Overview

The sub-module covered in this document focuses on industry skills change from data shared by the LinkedIn-World Bank partnership. Simple data visualisations are publicly available at <https://linkedindata.worldbank.org/data>.

Literature Review

The interactive visualisation in Industry Skills Needs panel allows users to pick an industry group and industry, but only the skills valued in Year 2019 are shown. No option to change the year is provided.

One is hence unable to see the change in skills over the years in an industry. By presenting the changes over the years, the user is able to review trends and gather insights to the industry skills shift and sought-after skills in a particular industry.

Data Preparation and Exploration

We will be creating two visualizations.

Data table to show top 10 skill needs changes in each industry over the years
Bar graph to show the change in distribution of skill group categories in each industry over the years

Data Source

Excel: Industry Skills Needs is downloaded from https://datacatalog.worldbank.org/dataset/skills-linkedin-data. We open public_use-industry-skills-needs.xlsx in Microsoft Excel and save the tab: Industry Skills Needs as a csv file titled industry_skills_needs.csv (to be imported in R Studio later).
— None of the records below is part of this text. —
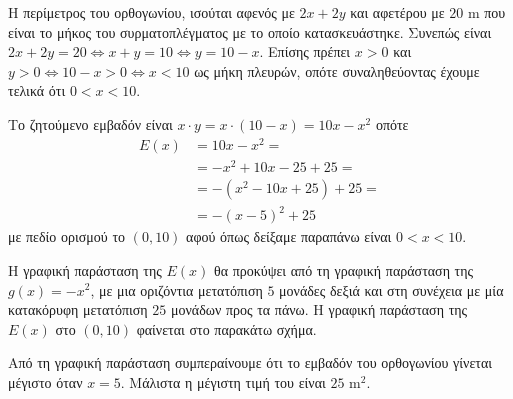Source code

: \begin{alist}
\item Η περίμετρος του ορθογωνίου, ισούται αφενός με $2x+2y$ και αφετέρου με $20\text{ m}$ που είναι το μήκος του συρματοπλέγματος με το οποίο κατασκευάστηκε. Συνεπώς είναι $2x+2y = 20 \Leftrightarrow x+y = 10 \Leftrightarrow y = 10-x$. Επίσης πρέπει $x>0$ και $y>0 \Leftrightarrow 10-x>0 \Leftrightarrow x<10$ ως μήκη πλευρών, οπότε συναληθεύοντας έχουμε τελικά ότι $0<x<10$.
\item Το ζητούμενο εμβαδόν είναι $x \cdot y = x \cdot (10-x) = 10x - x^2$ οπότε
\begin{align*}
E(x) &= 10x - x^2 = \\
&= -x^2 + 10x - 25 + 25 = \\
&= -(x^2 - 10x + 25) + 25 = \\
&= -(x-5)^2 + 25
\end{align*}
με πεδίο ορισμού το $(0, 10)$ αφού όπως δείξαμε παραπάνω είναι $0 < x < 10$.
\item Η γραφική παράσταση της $E(x)$ θα προκύψει από τη γραφική παράσταση της $g(x) = -x^2$, με μια οριζόντια μετατόπιση $5$ μονάδες δεξιά και στη συνέχεια με μία κατακόρυφη μετατόπιση $25$ μονάδων προς τα πάνω. Η γραφική παράσταση της $E(x)$ στο $(0, 10)$ φαίνεται στο παρακάτω σχήμα.
\begin{center}
\end{center}
Από τη γραφική παράσταση συμπεραίνουμε ότι το εμβαδόν του ορθογωνίου γίνεται μέγιστο όταν $x = 5$. Μάλιστα η μέγιστη τιμή του είναι $25\text{ m}^2$.
\end{alist}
Installing and launching R Packages

Below is a list of of packages and their purpose. We will install and launch all these packages via a loop in R.

readr: to load data from csv file to R
dplyr: data manipulation select()
tidyr: pivot_wider()
DT: explore data presented in tabular form (1)
formattable: explore data presented in tabular form (2)
reactable: explore data presented in tabular form (3)
crosstalk: allow reactable() to be filtered by user input from filter_select()
forcats: randomly permute factor levels to categorical data i.e. skill_group_name
randomcoloR: color code skill_group_name, which are text values, in the table
tidyverse: ggplot2
formatR: wrap r code chunks

packages = c("readr", "dplyr", "tidyr", "DT", "formattable", 
    "reactable", "crosstalk", "randomcoloR", "forcats", 
    "tidyverse", "formatR")

for (p in packages) {
    if (!require(p, character.only = T)) {
        install.packages(p)
    }
    library(p, character.only = T)
}

Loading the data with read_csv

We use read_csv to load the csv file.

industryskillsneeds <- read_csv("assignment/data/industry_skills_needs.csv")
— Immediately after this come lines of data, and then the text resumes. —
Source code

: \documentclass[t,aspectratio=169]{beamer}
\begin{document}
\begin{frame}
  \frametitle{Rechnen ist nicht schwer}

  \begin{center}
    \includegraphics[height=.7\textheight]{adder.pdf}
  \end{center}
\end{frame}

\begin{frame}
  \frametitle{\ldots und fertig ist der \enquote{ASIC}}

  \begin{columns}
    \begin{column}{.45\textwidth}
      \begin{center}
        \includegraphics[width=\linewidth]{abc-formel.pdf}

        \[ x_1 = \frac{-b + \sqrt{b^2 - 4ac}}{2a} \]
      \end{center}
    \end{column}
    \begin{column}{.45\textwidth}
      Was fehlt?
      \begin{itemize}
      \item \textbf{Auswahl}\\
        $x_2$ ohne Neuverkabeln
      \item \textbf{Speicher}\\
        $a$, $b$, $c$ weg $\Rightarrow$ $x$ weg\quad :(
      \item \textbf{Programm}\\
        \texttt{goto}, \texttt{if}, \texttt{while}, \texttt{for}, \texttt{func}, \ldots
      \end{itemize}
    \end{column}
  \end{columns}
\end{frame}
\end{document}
Then we use str() to view the structure of the data. Since we want see the shift in industry skill needs over the years, we have to pivot our data to have year as columns and skill_group_name as values.

str(industryskillsneeds)

spec_tbl_df [3,500 × 7] (S3: spec_tbl_df/tbl_df/tbl/data.frame)
 $ year                : num [1:3500] 2015 2015 2015 2015 2015 ...
 $ isic_section_index  : chr [1:3500] "B" "B" "B" "B" ...
 $ isic_section_name   : chr [1:3500] "Mining and quarrying" "Mining and quarrying" "Mining and quarrying" "Mining and quarrying" ...
 $ industry_name       : chr [1:3500] "Mining & Metals" "Mining & Metals" "Mining & Metals" "Mining & Metals" ...
 $ skill_group_category: chr [1:3500] "Specialized Industry Skills" "Soft Skills" "Business Skills" "Business Skills" ...
 $ skill_group_name    : chr [1:3500] "Mining" "Negotiation" "Project Management" "Business Management" ...
 $ skill_group_rank    : num [1:3500] 1 2 3 4 5 6 7 8 9 10 ...
 - attr(*, "spec")=
  .. cols(
  ..   year = col_double(),
  ..   isic_section_index = col_character(),
  ..   isic_section_name = col_character(),
  ..   industry_name = col_character(),
  ..   skill_group_category = col_character(),
  ..   skill_group_name = col_character(),
  ..   skill_group_rank = col_double()
  .. )

Pivoting the data

To pivot our data to show the change in top 10 skills by industry by year, we wrangle the data: industryskillsneeds as follows.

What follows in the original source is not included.